Central America's drought is more than a natural disaster. It has also cast a harsh new light on the region's threadbare social and economic fabric.
In more developed countries, a single failed harvest would not cause drastic food shortages. But in Central America, constant land disputes, grinding poverty, local farmers' ecologically disastrous techniques and a series of disasters such as Hurricane Mitch in 1998 and last winter's earthquakes in El Salvador have turned two months without rain into a regionwide calamity; in the most stricken areas, as much as 70% of the population is suffering, according to Honduran government estimates.
Government and aid groups have rushed to help but lack money and resources. The World Food Program, for instance, estimates that it can assist less than a third of the 1.4 million people affected by the drought, the worst in decades.
"There are too many communities to access, and the access is very difficult," said Ramon Noguera, in charge of WFP relief efforts in northern Nicaragua, one of the worst-hit regions. "There are simply not enough resources ... to help everyone."
Further hampering relief efforts is the fact that the drought has become political fodder, particularly in Nicaragua and Honduras, which are in the middle of heated presidential campaigns.
Nicaraguan President Arnoldo Aleman has bluntly declared that "there is no famine." In Honduras, opposition candidate Ricardo Maduro took television cameras, reporters and food to a drought-stricken village to show how the government is failing to address the needs of its people.
In El Salvador and Guatemala, meanwhile, the governments have been slow to declare a state of emergency despite quickly vanishing food supplies.
"The government is taking political advantage of the crisis. Even the delivery of aid is being politicized," said Jose Ines Cartagena, secretary of Honduras' Cooperation of Rural Farmers.

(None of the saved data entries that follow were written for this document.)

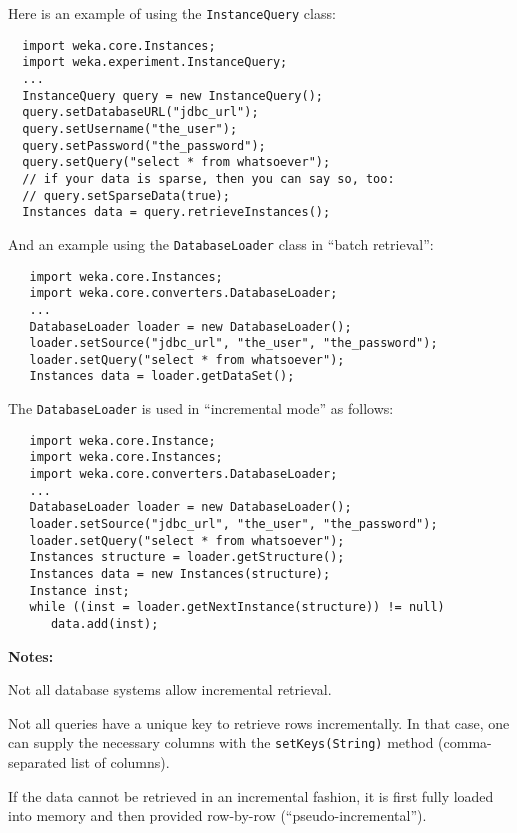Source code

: \noindent Here is an example of using the \texttt{InstanceQuery} class:
\begin{verbatim}
  import weka.core.Instances;
  import weka.experiment.InstanceQuery;
  ...
  InstanceQuery query = new InstanceQuery();
  query.setDatabaseURL("jdbc_url");
  query.setUsername("the_user");
  query.setPassword("the_password");
  query.setQuery("select * from whatsoever");
  // if your data is sparse, then you can say so, too:
  // query.setSparseData(true);
  Instances data = query.retrieveInstances();
\end{verbatim}
And an example using the \texttt{DatabaseLoader} class in ``batch retrieval'':
\begin{verbatim}
   import weka.core.Instances;
   import weka.core.converters.DatabaseLoader;
   ...
   DatabaseLoader loader = new DatabaseLoader();
   loader.setSource("jdbc_url", "the_user", "the_password");
   loader.setQuery("select * from whatsoever");
   Instances data = loader.getDataSet();
\end{verbatim}

\samepage
\noindent The \texttt{DatabaseLoader} is used in ``incremental mode'' as
follows:
\begin{verbatim}
   import weka.core.Instance;
   import weka.core.Instances;
   import weka.core.converters.DatabaseLoader;
   ...
   DatabaseLoader loader = new DatabaseLoader();
   loader.setSource("jdbc_url", "the_user", "the_password");
   loader.setQuery("select * from whatsoever");
   Instances structure = loader.getStructure();
   Instances data = new Instances(structure);
   Instance inst;
   while ((inst = loader.getNextInstance(structure)) != null)
      data.add(inst);
\end{verbatim}

\noindent \textbf{Notes:}
\begin{tight_itemize}
	\item Not all database systems allow incremental retrieval.
	\item Not all queries have a unique key to retrieve rows incrementally. In
that case, one can supply the necessary columns with the
\texttt{setKeys(String)} method (comma-separated list of columns).
	\item If the data cannot be retrieved in an incremental fashion, it is first
fully loaded into memory and then provided row-by-row (``pseudo-incremental'').
\end{tight_itemize}

\newpage

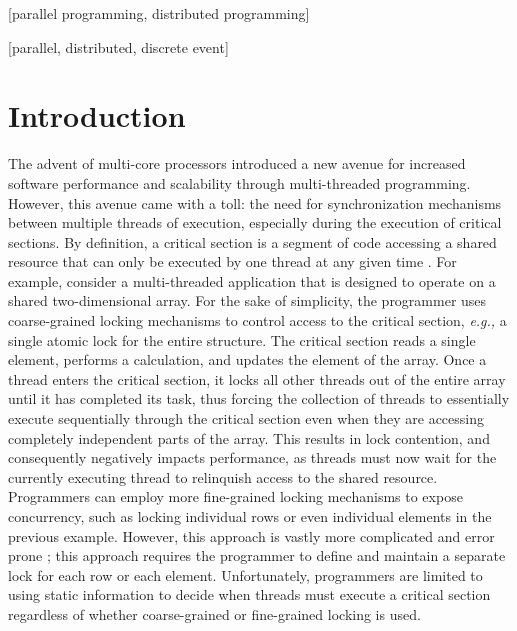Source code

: \documentclass{sig-alternate}
\begin{document}
[parallel
  programming, distributed programming]

[parallel,
  distributed, discrete event]



\section{Introduction}\label{intro} 

The advent of multi-core processors introduced a new avenue for increased software
performance and scalability through multi-threaded programming.  However, this avenue came
with a toll: the need for synchronization mechanisms between multiple threads of
execution, especially during the execution of critical sections.  By definition, a
critical section is a segment of code accessing a shared resource that can only be
executed by one thread at any given time \cite{os_concepts}.  For example, consider a
multi-threaded application that is designed to operate on a shared two-dimensional array.
For the sake of simplicity, the programmer uses coarse-grained locking mechanisms to
control access to the critical section, \emph{e.g.,} a single atomic lock for the entire
structure.  The critical section reads a single element, performs a calculation, and
updates the element of the array.  Once a thread enters the critical section, it locks all
other threads out of the entire array until it has completed its task, thus forcing the
collection of threads to essentially execute sequentially through the critical section
even when they are accessing completely independent parts of the array.  This results in
lock contention, and consequently negatively impacts performance, as threads must now wait
for the currently executing thread to relinquish access to the shared resource.
Programmers can employ more fine-grained locking mechanisms to expose concurrency, such as
locking individual rows or even individual elements in the previous example.  However,
this approach is vastly more complicated and error prone \cite{sle_rajwar}; this approach
requires the programmer to define and maintain a separate lock for each row or each
element.  Unfortunately, programmers are limited to using static information to decide
when threads must execute a critical section regardless of whether coarse-grained or
fine-grained locking is used.
\end{document}
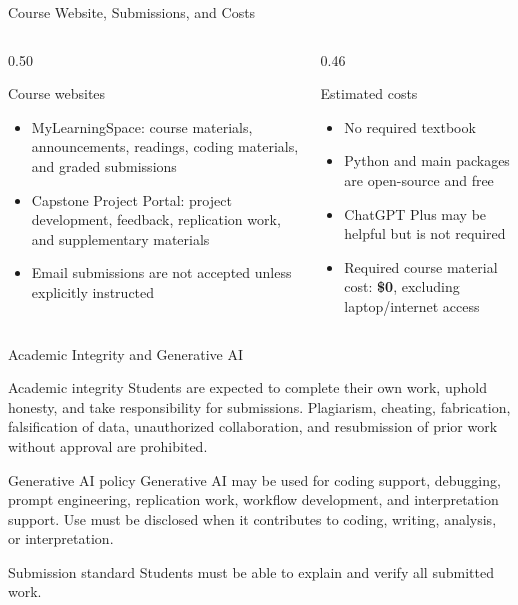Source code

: \documentclass[aspectratio=169,11pt]{beamer}
\begin{document}
\begin{frame}{Course Website, Submissions, and Costs}
\begin{columns}[T,onlytextwidth]
\begin{column}{0.50\textwidth}
\begin{block}{Course websites}
\begin{itemize}
    \item MyLearningSpace: course materials, announcements, readings, coding materials, and graded submissions
    \item Capstone Project Portal: project development, feedback, replication work, and supplementary materials
    \item Email submissions are not accepted unless explicitly instructed
\end{itemize}
\end{block}
\end{column}
\begin{column}{0.46\textwidth}
\begin{block}{Estimated costs}
\begin{itemize}
    \item No required textbook
    \item Python and main packages are open-source and free
    \item ChatGPT Plus may be helpful but is not required
    \item Required course material cost: \textbf{\$0}, excluding laptop/internet access
\end{itemize}
\end{block}
\end{column}
\end{columns}
\end{frame}

\begin{frame}{Academic Integrity and Generative AI}
\begin{block}{Academic integrity}
Students are expected to complete their own work, uphold honesty, and take responsibility for submissions. Plagiarism, cheating, fabrication, falsification of data, unauthorized collaboration, and resubmission of prior work without approval are prohibited.
\end{block}

\vspace{0.25em}
\begin{block}{Generative AI policy}
Generative AI may be used for coding support, debugging, prompt engineering, replication work, workflow development, and interpretation support. Use must be disclosed when it contributes to coding, writing, analysis, or interpretation.
\end{block}

\vspace{0.25em}
\begin{alertblock}{Submission standard}
Students must be able to explain and verify all submitted work.
\end{alertblock}
\end{frame}
\end{document}
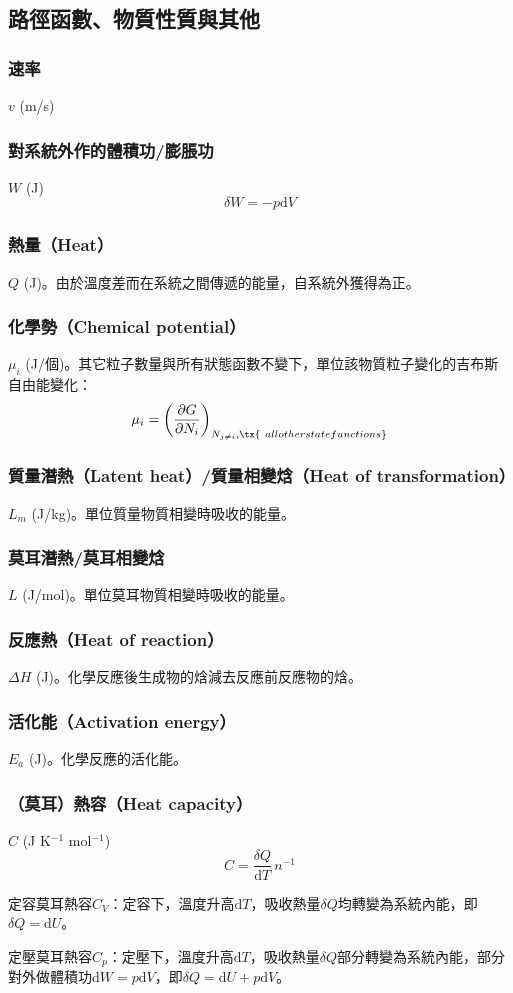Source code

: \documentclass[a4paper,12pt]{report}
\begin{document}
\subsection{路徑函數、物質性質與其他}
\subsubsection{速率}
$v$ (m/s)
\subsubsection{對系統外作的體積功/膨脹功}
$W$ (J)
\[\delta W = -p\mathrm{d}V \]
\subsubsection{熱量（Heat）}
$Q$ (J)。由於溫度差而在系統之間傳遞的能量，自系統外獲得為正。
\subsubsection{化學勢（Chemical potential）}
\(\mu_i\) (J/個)。其它粒子數量與所有狀態函數不變下，單位該物質粒子變化的吉布斯自由能變化：
\[\mu _{i}=\left({\frac {\partial G}{\partial N_{i}}}\right)_{N_{j\neq i},\tx{\ all other state functions}}\]
\subsubsection{質量潛熱（Latent heat）/質量相變焓（Heat of transformation）}
$L_m$ (J/kg)。單位質量物質相變時吸收的能量。
\subsubsection{莫耳潛熱/莫耳相變焓}
$L$ (J/mol)。單位莫耳物質相變時吸收的能量。
\subsubsection{反應熱（Heat of reaction）}
$\Delta H$ (J)。化學反應後生成物的焓減去反應前反應物的焓。
\subsubsection{活化能（Activation energy）}
$E_a$ (J)。化學反應的活化能。
\subsubsection{（莫耳）熱容（Heat capacity）}
$C$ (J K$^{-1}$ mol$^{-1}$)
\[C = \frac{\delta Q}{\mathrm{d}T}\,n^{-1}\]
\bit
\item 定容莫耳熱容$C_V$：定容下，溫度升高$\mathrm{d}T$，吸收熱量$\delta Q$均轉變為系統內能，即$\delta Q = \mathrm{d}U$。
\item 定壓莫耳熱容$C_p$：定壓下，溫度升高$\mathrm{d}T$，吸收熱量$\delta Q$部分轉變為系統內能，部分對外做體積功$\mathrm{d}W = p\mathrm{d}V$，即$\delta Q = \mathrm{d}U + p\mathrm{d}V$。
\eit
\end{document}
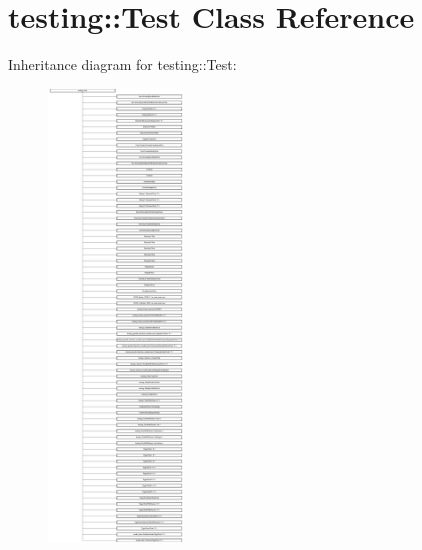 \hypertarget{classtesting_1_1Test}{}\section{testing\+:\+:Test Class Reference}
\label{classtesting_1_1Test}
Inheritance diagram for testing\+:\+:Test\+:\begin{figure}[H]
\begin{center}
\leavevmode
\includegraphics[height=12.000000cm]{classtesting_1_1Test}
\end{center}
\end{figure}
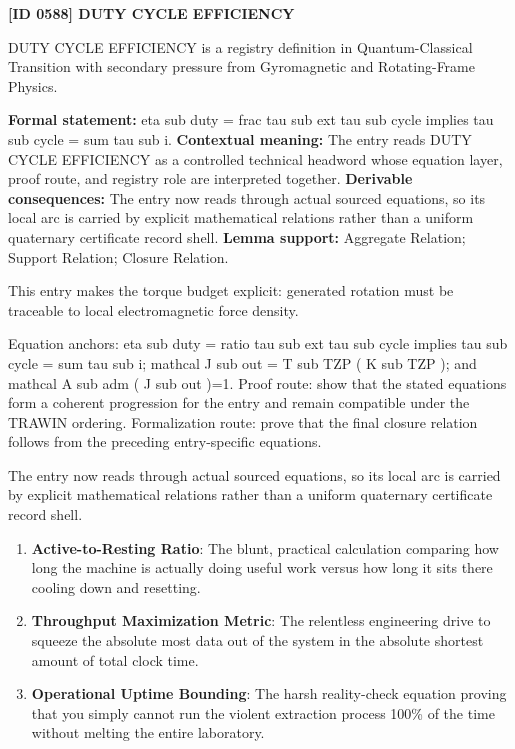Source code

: \clearpage
\noindent\textbf{[ID 0588] DUTY CYCLE EFFICIENCY}\par
\vspace{0.35em}
\begingroup\small
{}
DUTY CYCLE EFFICIENCY is a registry definition in Quantum-Classical Transition with secondary pressure from Gyromagnetic and Rotating-Frame Physics.

\begingroup\footnotesize\setlength{\emergencystretch}{3em}\sloppy
\textbf{Formal statement:} eta sub duty = frac tau sub ext tau sub cycle implies tau sub cycle = sum tau sub i. \textbf{Contextual meaning:} The entry reads DUTY CYCLE EFFICIENCY as a controlled technical headword whose equation layer, proof route, and registry role are interpreted together. \textbf{Derivable consequences:} The entry now reads through actual sourced equations, so its local arc is carried by explicit mathematical relations rather than a uniform quaternary certificate record shell. \textbf{Lemma support:} Aggregate Relation; Support Relation; Closure Relation.\par
\endgroup

This entry makes the torque budget explicit: generated rotation must be traceable to local electromagnetic force density.

Equation anchors: eta sub duty = ratio tau sub ext tau sub cycle implies tau sub cycle = sum tau sub i; mathcal J sub out = T sub TZP ( K sub TZP ); and mathcal A sub adm ( J sub out )=1. Proof route: show that the stated equations form a coherent progression for the entry and remain compatible under the TRAWIN ordering. Formalization route: prove that the final closure relation follows from the preceding entry-specific equations.

The entry now reads through actual sourced equations, so its local arc is carried by explicit mathematical relations rather than a uniform quaternary certificate record shell.
\endgroup

\begin{enumerate}[leftmargin=1.6em,itemsep=6pt,topsep=4pt]
\item \textbf{Active-to-Resting Ratio}: The blunt, practical calculation comparing how long the machine is actually doing useful work versus how long it sits there cooling down and resetting.
\item \textbf{Throughput Maximization Metric}: The relentless engineering drive to squeeze the absolute most data out of the system in the absolute shortest amount of total clock time.
\item \textbf{Operational Uptime Bounding}: The harsh reality-check equation proving that you simply cannot run the violent extraction process 100\% of the time without melting the entire laboratory.
\end{enumerate}

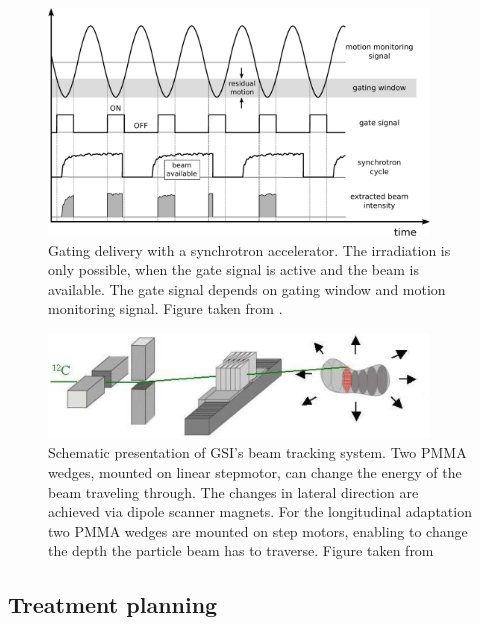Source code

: \documentclass[type=dr, dr=rernat, accentcolor=tud7b,colorbacktitle, bigchapter, openright, twoside, 12pt ]{tudthesis}
\begin{document}
\begin{figure}[tbp]
  \centering
  \includegraphics[width=0.9\textwidth]{./Images/gatingscheme}
  \caption{Gating delivery with a synchrotron accelerator. The irradiation is only possible, when the gate signal is active and the beam is available. The gate signal
  depends on gating window and motion monitoring signal. Figure taken from \cite{Richter2012}.}
  \label{gating}
\end{figure}

\begin{figure}[H]
\begin{center}
\includegraphics[width=0.9\textwidth]{./Images/tracking.png}
\caption{Schematic presentation of GSI's beam tracking system. Two PMMA wedges, mounted on linear stepmotor, can change the energy of the beam traveling through. The changes in lateral direction are achieved via dipole scanner magnets. For the longitudinal adaptation two 
PMMA wedges are mounted on step motors, enabling to change the depth the particle beam has to traverse. Figure taken from \cite{Groezinger2004}}
\label{tracking}
\end{center}
\end{figure}

\subsection{Treatment planning}
\label{treatmentPlanning}
\end{document}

The worst of the drought has hit small towns like Jaguas, a place literally at the end of the road, a rocky, broken trail that requires a 2 1/2-hour trek involving four-wheel-drive and the fording of several rivers.
It is a beautiful, lush site some 1,400 feet high in the Isabella Mountains of northern Nicaragua, one of the areas where crop losses have hit 100%. Footpaths wind through green forest, connecting homes of mud and wattle or simple open-air huts of dried palm fronds. A rocky stream fills the still air with the sound of rushing water.
But the Edenic backdrop stands in sharp relief to the hellish reality of the town's 300 residents. All around the town, one- and two-acre fields filled with withered cornstalks line steep hillsides. Neither the church nor the government has delivered emergency aid. There are no stores for miles.
The town is simply out of food. Of more than 20 people interviewed, none had eaten anything more substantial than a tortilla with salt by 3 p.m. that day. Most said they had been eating only mangoes for the last several days.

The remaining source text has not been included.